Between her sessions with clients, she has noted four common reasons couples choose not to recognize the annual day.
‘It is my responsibility, and a personal investment, to check in with my partners at 12 months and two years after working with me. Ninety-four percent (without cheating), 96 percent, after cheating, report doing well and haven’t looked back,” says Dr. Tozer. Mama Mia.
Dee Tozer (pictured, centre), from Melbourne, who has over 30 years’ experience, says that of the 5,000 couples she has worked with, almost all had no interest in celebrating Valentine’s Day.
While many believe that Valentine’s Day is now over-commercialized and used as a ploy to make money, the day dates back to the fifth-century Romans, but it wasn’t linked to romance until the 14th century.
Some couples may believe that love should be celebrated every day and not limited to a single day of the year, when cards, chocolates and roses go up in price.
But those who don’t recognize the day also risk feeling left out.

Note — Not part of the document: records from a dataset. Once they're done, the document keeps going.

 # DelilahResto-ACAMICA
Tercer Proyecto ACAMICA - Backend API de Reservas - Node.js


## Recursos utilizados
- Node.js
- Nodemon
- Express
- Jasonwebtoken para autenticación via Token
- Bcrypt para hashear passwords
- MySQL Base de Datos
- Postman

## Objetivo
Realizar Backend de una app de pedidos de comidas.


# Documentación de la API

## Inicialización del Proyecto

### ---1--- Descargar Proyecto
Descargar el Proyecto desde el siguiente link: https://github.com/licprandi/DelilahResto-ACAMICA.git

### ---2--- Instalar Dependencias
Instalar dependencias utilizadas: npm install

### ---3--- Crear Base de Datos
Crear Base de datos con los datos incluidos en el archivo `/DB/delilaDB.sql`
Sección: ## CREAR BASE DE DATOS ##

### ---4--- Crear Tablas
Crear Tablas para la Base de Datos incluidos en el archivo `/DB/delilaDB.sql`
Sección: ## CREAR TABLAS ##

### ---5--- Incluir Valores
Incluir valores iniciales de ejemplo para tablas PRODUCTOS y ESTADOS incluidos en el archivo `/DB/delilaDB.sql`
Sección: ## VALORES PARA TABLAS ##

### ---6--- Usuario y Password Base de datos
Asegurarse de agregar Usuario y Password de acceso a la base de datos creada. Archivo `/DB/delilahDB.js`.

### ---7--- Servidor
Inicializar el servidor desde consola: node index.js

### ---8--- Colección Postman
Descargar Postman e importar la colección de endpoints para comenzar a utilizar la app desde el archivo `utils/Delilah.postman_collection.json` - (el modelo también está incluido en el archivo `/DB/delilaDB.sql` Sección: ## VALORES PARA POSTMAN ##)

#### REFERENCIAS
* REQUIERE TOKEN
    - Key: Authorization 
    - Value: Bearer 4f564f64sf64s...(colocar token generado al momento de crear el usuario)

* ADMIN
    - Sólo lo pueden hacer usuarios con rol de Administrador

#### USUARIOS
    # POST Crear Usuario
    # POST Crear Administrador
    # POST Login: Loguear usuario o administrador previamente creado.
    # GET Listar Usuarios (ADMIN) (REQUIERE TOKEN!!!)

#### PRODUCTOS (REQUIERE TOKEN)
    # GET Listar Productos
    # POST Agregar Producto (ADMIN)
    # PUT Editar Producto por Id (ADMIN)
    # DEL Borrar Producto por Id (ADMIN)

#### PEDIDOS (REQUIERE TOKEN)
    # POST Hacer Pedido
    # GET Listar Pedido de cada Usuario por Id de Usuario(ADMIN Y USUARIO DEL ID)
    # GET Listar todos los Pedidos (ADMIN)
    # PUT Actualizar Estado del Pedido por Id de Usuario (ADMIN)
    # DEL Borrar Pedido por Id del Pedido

Dr. Tozer also believes that Valentine’s Day is an opportunity for couples to focus on their relationship and celebrate their love.
“Sometimes I compare a relationship to a merry-go-round, it’s fun but it loses its excitement with every turn. It’s easy to lose sight of why they got on the ride in the first place,” she said.
‘The priority of taking time to surrender to the love of the other is diluted to the point that not celebrating that love becomes the norm.’
Couples with children often have little to no time for themselves, let alone romance; they usually focus all their energy on the children’s schedules.
Juggling work, kids, family, social activities, playing sports, parents can be exhausted by the end of the week.
Valentine’s Day gives couples an excuse to get a babysitter, go out to dinner, and spoil each other.
Dr. Tozer believes that Valentine’s Day is an opportunity for couples to focus on their relationship and celebrate their love. “Sometimes I compare a relationship to a merry-go-round, it’s fun but it loses its excitement with every turn. It’s easy to lose sight of why they got on the ride in the first place,” he said (file image)
Dr. Tozer says she has heard several complaints from men and women about how they act in response to common misconceptions.
For example, some may argue that Valentine’s Day is about the husband’s wife-hunting, when the day should be about celebrating the relationship in its entirety.
Dr. Tozer says she’s heard men complain that they bought their partner flowers and gifts without even getting a thank you in return, while women may believe their partner just wants sex.